Citation(2016) 28 SAcLJ 825
Date01 December 2016
Published date01 December 2016

The Requirement of Certainty of Loss

Equity necessarily requires that the plaintiff's losses be made certain when awarding equitable compensation for losses flowing from breach of equity's proscriptive duties against unauthorised conflict and unauthorised profit. This article suggests that the method of making certain these losses must be consistent with equity's normative commitments in relation to the fiduciary's obligation of undivided loyalty. Two approaches are discussed: the first according to a method of probabilistic reasoning; and the second explicitly by reference to equitable discretion and according to equity's presumed standards of conduct expected of the fiduciary.

1 “Certainty of loss” refers to the requirement that the plaintiff satisfy the court as to the fact of damage and its amount.1 At law, whether, for example, in an action for breach of contract or pursuant to the tort of negligence, the plaintiff bears the legal burden of proving her claim for damages on the balance of probabilities. As Tilbury explains, this may be taken to imply an obligation on the plaintiff to establish the nature and extent of her losses.2 In many cases, this requirement will pose no factual difficulty since precise evidence will be capable of being adduced by the plaintiff to establish these matters. However, other losses are inherently uncertain: for example, the plaintiff's future pecuniary losses and non-pecuniary losses. A particular subset of uncertain losses includes the plaintiff's future lost opportunities or past hypothetical lost chances. In compensating for these losses, courts must grapple with the comparison of the plaintiff's position at trial and the position the

plaintiff would have been in without the defendant's breach. This latter situation necessarily involves some judgment about uncertain facts, which may or may not be able presently to be established at trial according to the civil standard of proof.
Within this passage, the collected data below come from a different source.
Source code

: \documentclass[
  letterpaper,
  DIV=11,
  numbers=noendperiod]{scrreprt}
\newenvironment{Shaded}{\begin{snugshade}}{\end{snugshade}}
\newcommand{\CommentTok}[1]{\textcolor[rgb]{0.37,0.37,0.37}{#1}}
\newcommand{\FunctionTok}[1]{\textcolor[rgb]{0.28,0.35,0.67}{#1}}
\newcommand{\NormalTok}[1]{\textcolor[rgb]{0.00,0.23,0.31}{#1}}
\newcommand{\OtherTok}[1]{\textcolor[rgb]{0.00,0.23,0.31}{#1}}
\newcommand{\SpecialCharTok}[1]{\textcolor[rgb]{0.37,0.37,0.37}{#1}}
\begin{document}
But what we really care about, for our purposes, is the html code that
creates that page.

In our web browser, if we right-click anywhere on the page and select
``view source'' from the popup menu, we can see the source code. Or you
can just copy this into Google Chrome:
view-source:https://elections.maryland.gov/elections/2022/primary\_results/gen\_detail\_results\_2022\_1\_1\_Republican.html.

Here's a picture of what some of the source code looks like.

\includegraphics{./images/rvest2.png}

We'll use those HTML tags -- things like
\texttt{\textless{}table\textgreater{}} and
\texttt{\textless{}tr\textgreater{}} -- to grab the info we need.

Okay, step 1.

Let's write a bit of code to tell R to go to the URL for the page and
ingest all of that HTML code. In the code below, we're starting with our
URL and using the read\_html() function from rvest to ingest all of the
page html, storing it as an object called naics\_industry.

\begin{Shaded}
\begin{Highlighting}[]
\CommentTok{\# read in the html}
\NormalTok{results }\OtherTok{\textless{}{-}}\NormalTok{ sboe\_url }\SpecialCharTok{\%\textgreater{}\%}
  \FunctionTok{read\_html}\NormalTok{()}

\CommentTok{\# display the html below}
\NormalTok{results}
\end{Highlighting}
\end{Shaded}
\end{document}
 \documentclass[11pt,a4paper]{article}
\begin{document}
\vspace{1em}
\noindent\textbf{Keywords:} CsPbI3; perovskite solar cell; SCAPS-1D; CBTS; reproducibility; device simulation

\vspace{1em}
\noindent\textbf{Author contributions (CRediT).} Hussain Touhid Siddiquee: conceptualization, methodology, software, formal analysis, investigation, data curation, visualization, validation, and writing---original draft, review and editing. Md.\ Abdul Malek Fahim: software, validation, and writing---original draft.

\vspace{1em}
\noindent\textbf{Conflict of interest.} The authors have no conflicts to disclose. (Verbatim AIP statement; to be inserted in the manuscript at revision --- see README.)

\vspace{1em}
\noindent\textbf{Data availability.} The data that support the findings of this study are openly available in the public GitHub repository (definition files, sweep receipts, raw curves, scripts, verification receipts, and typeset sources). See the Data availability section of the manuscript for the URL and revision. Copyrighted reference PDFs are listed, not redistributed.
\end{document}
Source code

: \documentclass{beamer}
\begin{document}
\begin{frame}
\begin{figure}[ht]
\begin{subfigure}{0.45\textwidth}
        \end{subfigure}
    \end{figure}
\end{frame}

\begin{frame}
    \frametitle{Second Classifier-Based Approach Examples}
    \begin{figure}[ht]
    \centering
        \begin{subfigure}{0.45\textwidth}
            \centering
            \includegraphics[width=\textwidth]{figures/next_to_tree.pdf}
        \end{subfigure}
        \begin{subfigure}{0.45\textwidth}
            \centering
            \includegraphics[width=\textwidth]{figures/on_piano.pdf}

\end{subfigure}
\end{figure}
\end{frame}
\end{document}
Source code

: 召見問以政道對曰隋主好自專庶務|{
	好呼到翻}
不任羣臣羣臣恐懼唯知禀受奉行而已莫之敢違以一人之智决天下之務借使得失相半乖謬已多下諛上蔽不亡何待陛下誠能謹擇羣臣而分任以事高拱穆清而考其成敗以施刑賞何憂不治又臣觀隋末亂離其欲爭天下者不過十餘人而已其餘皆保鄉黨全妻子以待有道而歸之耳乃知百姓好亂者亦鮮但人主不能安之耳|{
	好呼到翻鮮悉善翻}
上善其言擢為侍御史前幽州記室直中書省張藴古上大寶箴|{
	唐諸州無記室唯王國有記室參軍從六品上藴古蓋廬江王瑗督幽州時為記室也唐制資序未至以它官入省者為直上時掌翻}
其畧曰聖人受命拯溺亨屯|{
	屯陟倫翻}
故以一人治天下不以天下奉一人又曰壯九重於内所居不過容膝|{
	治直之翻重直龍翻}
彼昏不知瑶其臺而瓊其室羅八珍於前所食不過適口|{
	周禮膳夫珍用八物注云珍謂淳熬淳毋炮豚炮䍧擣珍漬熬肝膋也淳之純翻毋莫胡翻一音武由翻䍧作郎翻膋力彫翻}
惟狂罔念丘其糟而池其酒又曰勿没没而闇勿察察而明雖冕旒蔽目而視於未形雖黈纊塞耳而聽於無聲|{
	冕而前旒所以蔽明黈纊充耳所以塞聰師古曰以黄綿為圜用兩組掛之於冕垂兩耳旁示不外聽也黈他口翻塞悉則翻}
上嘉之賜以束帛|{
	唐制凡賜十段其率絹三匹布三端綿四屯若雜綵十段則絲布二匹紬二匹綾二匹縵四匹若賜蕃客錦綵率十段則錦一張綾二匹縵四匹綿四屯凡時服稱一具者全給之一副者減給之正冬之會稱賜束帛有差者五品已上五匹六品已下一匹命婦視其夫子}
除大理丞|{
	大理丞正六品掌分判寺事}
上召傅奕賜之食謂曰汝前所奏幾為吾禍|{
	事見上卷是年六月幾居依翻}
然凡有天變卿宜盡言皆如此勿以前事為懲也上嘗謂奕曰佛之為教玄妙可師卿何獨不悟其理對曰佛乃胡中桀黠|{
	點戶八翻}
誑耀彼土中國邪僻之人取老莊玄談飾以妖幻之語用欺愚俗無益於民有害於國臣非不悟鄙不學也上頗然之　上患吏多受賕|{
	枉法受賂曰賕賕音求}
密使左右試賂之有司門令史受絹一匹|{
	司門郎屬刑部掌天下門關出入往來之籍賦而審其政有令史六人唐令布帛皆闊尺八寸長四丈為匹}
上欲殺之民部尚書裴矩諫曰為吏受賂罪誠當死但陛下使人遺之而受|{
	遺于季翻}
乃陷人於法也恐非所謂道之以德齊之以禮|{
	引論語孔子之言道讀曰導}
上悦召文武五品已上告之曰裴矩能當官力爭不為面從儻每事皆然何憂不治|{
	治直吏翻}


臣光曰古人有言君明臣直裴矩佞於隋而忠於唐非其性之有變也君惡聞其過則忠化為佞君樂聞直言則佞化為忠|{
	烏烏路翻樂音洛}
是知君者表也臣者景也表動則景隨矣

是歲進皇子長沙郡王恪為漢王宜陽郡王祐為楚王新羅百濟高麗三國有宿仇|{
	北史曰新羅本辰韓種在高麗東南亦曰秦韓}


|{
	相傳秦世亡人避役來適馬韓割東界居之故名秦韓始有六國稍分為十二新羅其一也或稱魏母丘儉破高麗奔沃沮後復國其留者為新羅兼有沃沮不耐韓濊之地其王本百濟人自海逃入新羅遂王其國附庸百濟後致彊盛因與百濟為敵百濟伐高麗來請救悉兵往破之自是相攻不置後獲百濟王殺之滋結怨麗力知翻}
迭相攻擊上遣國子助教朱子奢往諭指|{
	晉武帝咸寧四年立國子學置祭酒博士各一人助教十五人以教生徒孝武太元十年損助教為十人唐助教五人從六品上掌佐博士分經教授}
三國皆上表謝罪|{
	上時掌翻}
2 The limited purpose of this article is to suggest that distinct from any requirement of causation of loss arising from breach of fiduciary duty, equity necessarily requires that the plaintiff's losses be made certain when awarding reparative equitable compensation.3 An equity for relief exists for breach of the proscriptive fiduciary duties against unauthorised profit and conflict without proof of the plaintiff's loss. In contradistinction, for example, to the tort of negligence where the plaintiff must prove loss according to the civil standard, the equitable liability exists merely on breach of fiduciary duty.4 The

existence of loss is not a prerequisite to establishing fiduciary liability. However, notwithstanding that the plaintiff need not establish loss in order to claim equitable relief, where the remedy of reparative equitable compensation is in view, the discussion below will show that any loss must be made certain. Further, it will be argued that the method of making certain the principal's loss must be consistent with equity's normative commitments in relation to the fiduciary's obligations of undivided loyalty.
I. Remedies for breach of fiduciary duty: Equitable compensation

3 Various remedial consequences may flow from a finding of breach of fiduciary duty, many of which do not depend on the existence of the plaintiff's loss. For example, the plaintiff may seek rescission5 or, more controversially, exemplary damages.6

4 The parties may also fall into an accounting relationship such as trustee and beneficiary or custodial fiduciary and principal.7 The heart of an accounting relationship is that a person (eg, the trustee or custodial fiduciary) “controls property that she must hold and apply for another person's (eg the beneficiary or principal's) benefit”.8 Assuming

that the parties are accounting parties, the victim of the breach of fiduciary duty may call for an account. As discussed below,9 it is this ability to call for an account which is said to be the conceptual foundation of any subsequent obligation to pay equitable compensation.10

5 The taking of an account may disclose a deficit or a surplus in the position of the fiduciary vis-à-vis the principal. As explained by Austin J in Glazier Holdings v Australian Men's Health11 (“Glazier”):12

… [i]t is important to distinguish between two kinds of orders. One kind (… an order for account of administration) is made where the overall administration of a business enterprise or fund or other property is to be established or accounted for. Another kind (… an order for an account of profits) is made to provide a remedy for specific equitable wrongdoing.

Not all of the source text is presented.